Hacker News new | past | comments | ask | show | jobs | submit login

OK, I got nerd-sniped here. You can actually construct the indices for the shuffle fairly easily with PEXT. Basically, you have 6 64-bit masks, each corresponding to a different bit of the index of each byte in the 64-byte vector. So for mask 0, a bit is set in the mask if its index has bit (1 << 0) set, mask 1 has the same but for bit (1 << 1), etc. The masks have a simple pattern, that changes between 1 and 0 bits every (1 << i) bits. So for 3 bits the masks would be: 10101010, 11001100, 11110000.

These masks are then extracted with PEXT for all the non-whitespace bytes. What this does is build up, bit by bit, the byte index of every non-whitespace byte, compressed down to the least-significant end, without the indices of whitespace bytes.

I wasn't actually able to run this code, since I don't have an AVX-512 machine, but I'm pretty sure it should be faster. I put the code on github if anyone wants to try: https://github.com/zwegner/toys/blob/master/avx512-remove-sp...

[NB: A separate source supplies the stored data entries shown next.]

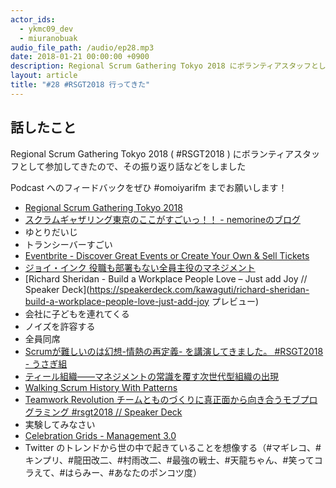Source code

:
```yaml
---
actor_ids:
  - ykmc09_dev
  - miuranobuak
audio_file_path: /audio/ep28.mp3
date: 2018-01-21 00:00:00 +0900
description: Regional Scrum Gathering Tokyo 2018 にボランティアスタッフとして参加した振り返りなど
layout: article
title: "#28 #RSGT2018 行ってきた"  
---
```


## 話したこと
Regional Scrum Gathering Tokyo 2018 ( #RSGT2018 ) にボランティアスタッフとして参加してきたので、その振り返り話などをしました

Podcast へのフィードバックをぜひ #omoiyarifm までお願いします！

- [Regional Scrum Gathering Tokyo 2018](https://2018.scrumgatheringtokyo.org/)
- [スクラムギャザリング東京のここがすごいっ！！ - nemorineのブログ](http://nemorine.hateblo.jp/entry/2018/01/13/015717)
- ゆとりだいじ
- トランシーバーすごい
- [Eventbrite - Discover Great Events or Create Your Own & Sell Tickets](https://www.eventbrite.com/)
- [ジョイ・インク 役職も部署もない全員主役のマネジメント](https://www.amazon.co.jp/gp/product/4798148784/ref=as_li_tl?ie=UTF8&camp=247&creative=1211&creativeASIN=4798148784&linkCode=as2&tag=ykmc09-22&linkId=5abd77f288f5114e954708482f6aa226)
- [Richard Sheridan - Build a Workplace People Love – Just add Joy // Speaker Deck](https://speakerdeck.com/kawaguti/richard-sheridan-build-a-workplace-people-love-just-add-joy  プレビュー)
- 会社に子どもを連れてくる
- ノイズを許容する
- 全員同席
- [Scrumが難しいのは幻想-情熱の再定義- を講演してきました。 #RSGT2018 - うさぎ組](http://kyon-mm.hatenablog.com/entry/2018/01/13/091628)
- [ティール組織――マネジメントの常識を覆す次世代型組織の出現](https://www.amazon.co.jp/gp/product/4862762263/ref=as_li_tl?ie=UTF8&camp=247&creative=1211&creativeASIN=4862762263&linkCode=as2&tag=ykmc09-22&linkId=4bb85921709966fa8227a2a86e374433)
- [Walking Scrum History With Patterns](http://slide.attractor.co.jp/slides/12)
- [Teamwork Revolution チームとものづくりに真正面から向き合うモブプログラミング #rsgt2018 // Speaker Deck](https://speakerdeck.com/takaking22/teamwork-revolution-timutomofalsedukurinizhen-zheng-mian-karaxiang-kihe-umobupuroguramingu-number-rsgt2018)
- 実験してみなさい
- [Celebration Grids - Management 3.0](https://management30.com/practice/celebration-grids/)
- Twitter のトレンドから世の中で起きていることを想像する（#マギレコ、#キンプリ、#龍田改二、#村雨改二、#最強の戦士、#天龍ちゃん、#笑ってコラえて、#はらみー、#あなたのポンコツ度）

    const uint64_t index_masks[6] = {
        0xaaaaaaaaaaaaaaaa,
        0xcccccccccccccccc,
        0xf0f0f0f0f0f0f0f0,
        0xff00ff00ff00ff00,
        0xffff0000ffff0000,
        0xffffffff00000000,
    };
    const __m512i index_bits[6] = {
        _mm512_set1_epi8(1),
        _mm512_set1_epi8(2),
        _mm512_set1_epi8(4),
        _mm512_set1_epi8(8),
        _mm512_set1_epi8(16),
        _mm512_set1_epi8(32),

    };

  ...later, inside the loop:

    mask = ~mask;
    __m512i indices = _mm512_set1_epi8(0);
    for (size_t index = 0; index < 6; index++) {
        uint64_t m = _pext_u64(index_masks[index], mask);
        indices = _mm512_mask_add_epi8(indices, m, indices, index_bits[index]);
    }
    output = _mm512_permutexvar_epi8(indices, input);



I'll run it for you on the same machine Wojciech is using and report back shortly. I'm getting a compiler error for your call to _pext_u64(), but I think it's just a matter of adjusting the compiler flags. OK, adding "-march=native" works (was only -mavx512vbmi). Oops, now ./unittest fails:

  [nate@nuc avx512-remove-spaces]$ ./unittest
  test 1 gap
  FAILED; len_ref=63, len=0
   input: [ bcdefghijklmnopqrstuvwxyzABCDEFGHIJKLMNOPQRSTUVWXYZ0123456789#@]
   ref: [bcdefghijklmnopqrstuvwxyzABCDEFGHIJKLMNOPQRSTUVWXYZ0123456789#@]
  result: []
Did you maybe flip the args to _pext_u64() like I often do? I'll check back in a few minutes and see if you've committed a fix.

Edit: Getting to my bedtime here. Send me email (in profile) if you'd like me to follow up with it tomorrow.


Ah, just figured it out. I accidentally deleted this line:

            len = 64 - __builtin_popcountll(mask);
So the destination pointer never got updated. Mental debugging is kind of annoying :)

Thanks!


OK, I'm still up and just saw your fix. Yes, that makes the ./unittest work. I have numbers for ./benchmark; let me grab and compile his original for comparison. Do you know which result you'd expect to see the best difference for?

Results: Yes, if I'm reading things right (and assuming the unittest caught any issues) you are much faster at large cardinalities! Your approach seems to be a constant .7 cycle/op, while Wojciech's varies from about .4 for card=1 to 4.0 for card=64. The breakeven point is card=7, with your approach faster at all higher numbers. Nice improvement!

Send me email if you'd like to pursue this further tomorrow. Also, you probably want to read dragontamer's post here closely and mentally consider whether his approach might make even more sense. I haven't thought about it yet, but if he thinks he knows the best way, he may well be right. Good night!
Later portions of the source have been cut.